Work out the number of lines that hold "caption" in the listing, and give that number with no other text.

┄┄┄┄┄┄┄┄┄┄┄┄┄┄┄┄┄┄┄┄

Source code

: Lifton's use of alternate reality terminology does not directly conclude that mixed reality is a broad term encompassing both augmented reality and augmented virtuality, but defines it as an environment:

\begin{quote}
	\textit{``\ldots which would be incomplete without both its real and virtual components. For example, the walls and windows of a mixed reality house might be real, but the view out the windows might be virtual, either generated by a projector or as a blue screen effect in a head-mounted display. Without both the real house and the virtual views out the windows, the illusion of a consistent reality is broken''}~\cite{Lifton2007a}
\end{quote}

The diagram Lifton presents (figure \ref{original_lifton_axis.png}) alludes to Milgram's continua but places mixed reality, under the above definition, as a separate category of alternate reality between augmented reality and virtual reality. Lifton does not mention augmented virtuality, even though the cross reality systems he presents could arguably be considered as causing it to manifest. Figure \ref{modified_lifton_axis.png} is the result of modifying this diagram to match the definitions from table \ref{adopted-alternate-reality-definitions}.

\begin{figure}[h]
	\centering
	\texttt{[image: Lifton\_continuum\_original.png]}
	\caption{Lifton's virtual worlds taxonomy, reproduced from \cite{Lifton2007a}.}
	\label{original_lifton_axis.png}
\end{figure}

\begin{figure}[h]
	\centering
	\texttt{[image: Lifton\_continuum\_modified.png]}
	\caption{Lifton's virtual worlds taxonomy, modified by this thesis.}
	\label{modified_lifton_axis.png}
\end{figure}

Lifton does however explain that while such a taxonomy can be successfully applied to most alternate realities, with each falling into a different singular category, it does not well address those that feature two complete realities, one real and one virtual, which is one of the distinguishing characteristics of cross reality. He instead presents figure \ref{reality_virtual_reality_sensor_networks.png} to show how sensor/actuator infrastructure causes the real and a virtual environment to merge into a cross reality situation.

┄┄┄┄┄┄┄┄┄┄┄┄┄┄┄┄┄┄┄┄

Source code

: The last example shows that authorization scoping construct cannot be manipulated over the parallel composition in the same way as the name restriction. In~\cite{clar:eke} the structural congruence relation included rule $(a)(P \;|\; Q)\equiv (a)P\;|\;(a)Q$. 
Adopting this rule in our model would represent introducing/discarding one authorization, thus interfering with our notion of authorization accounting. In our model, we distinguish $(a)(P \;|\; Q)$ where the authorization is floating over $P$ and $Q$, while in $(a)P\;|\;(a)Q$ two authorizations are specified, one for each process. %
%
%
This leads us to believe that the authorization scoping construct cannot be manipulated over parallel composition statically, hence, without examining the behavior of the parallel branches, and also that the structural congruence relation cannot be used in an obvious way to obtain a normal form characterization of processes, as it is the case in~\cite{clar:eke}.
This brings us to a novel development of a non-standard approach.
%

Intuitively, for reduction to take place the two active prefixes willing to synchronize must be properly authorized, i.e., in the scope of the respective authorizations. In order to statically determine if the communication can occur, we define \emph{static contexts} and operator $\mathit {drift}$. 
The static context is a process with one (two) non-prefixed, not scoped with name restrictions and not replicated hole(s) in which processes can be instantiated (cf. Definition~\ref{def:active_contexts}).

┄┄┄┄┄┄┄┄┄┄┄┄┄┄┄┄┄┄┄┄

*Output for this exercise*. 2